### GOAL OF THE EXERCISE
Search the records for the string "selon", and show each line where it appears.

-------- EXERCISE DATA --------

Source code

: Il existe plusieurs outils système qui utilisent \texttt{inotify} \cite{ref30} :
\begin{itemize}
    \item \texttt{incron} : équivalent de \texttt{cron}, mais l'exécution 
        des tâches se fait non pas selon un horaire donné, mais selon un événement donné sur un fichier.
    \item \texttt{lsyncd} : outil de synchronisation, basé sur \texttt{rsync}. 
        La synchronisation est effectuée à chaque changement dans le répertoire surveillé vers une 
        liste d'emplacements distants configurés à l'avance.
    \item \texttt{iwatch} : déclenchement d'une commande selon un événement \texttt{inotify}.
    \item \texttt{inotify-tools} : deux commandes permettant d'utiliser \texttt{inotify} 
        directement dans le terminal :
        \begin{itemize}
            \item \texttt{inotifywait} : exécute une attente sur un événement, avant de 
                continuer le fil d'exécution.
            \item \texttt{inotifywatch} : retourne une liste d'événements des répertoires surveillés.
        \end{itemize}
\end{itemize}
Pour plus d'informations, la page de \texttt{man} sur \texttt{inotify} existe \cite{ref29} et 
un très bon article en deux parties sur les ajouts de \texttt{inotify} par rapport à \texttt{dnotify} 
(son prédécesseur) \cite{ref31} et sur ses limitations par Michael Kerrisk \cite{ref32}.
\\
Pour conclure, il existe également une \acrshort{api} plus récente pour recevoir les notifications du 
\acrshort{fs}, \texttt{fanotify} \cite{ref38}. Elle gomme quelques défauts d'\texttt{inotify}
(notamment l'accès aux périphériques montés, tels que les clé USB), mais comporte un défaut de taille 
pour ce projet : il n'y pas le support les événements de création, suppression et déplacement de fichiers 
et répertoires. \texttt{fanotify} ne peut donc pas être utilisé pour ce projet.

--------

### OUTPUT OF THE TASK
        des tâches se fait non pas selon un horaire donné, mais selon un événement donné sur un fichier.
    \item \texttt{iwatch} : déclenchement d'une commande selon un événement \texttt{inotify}.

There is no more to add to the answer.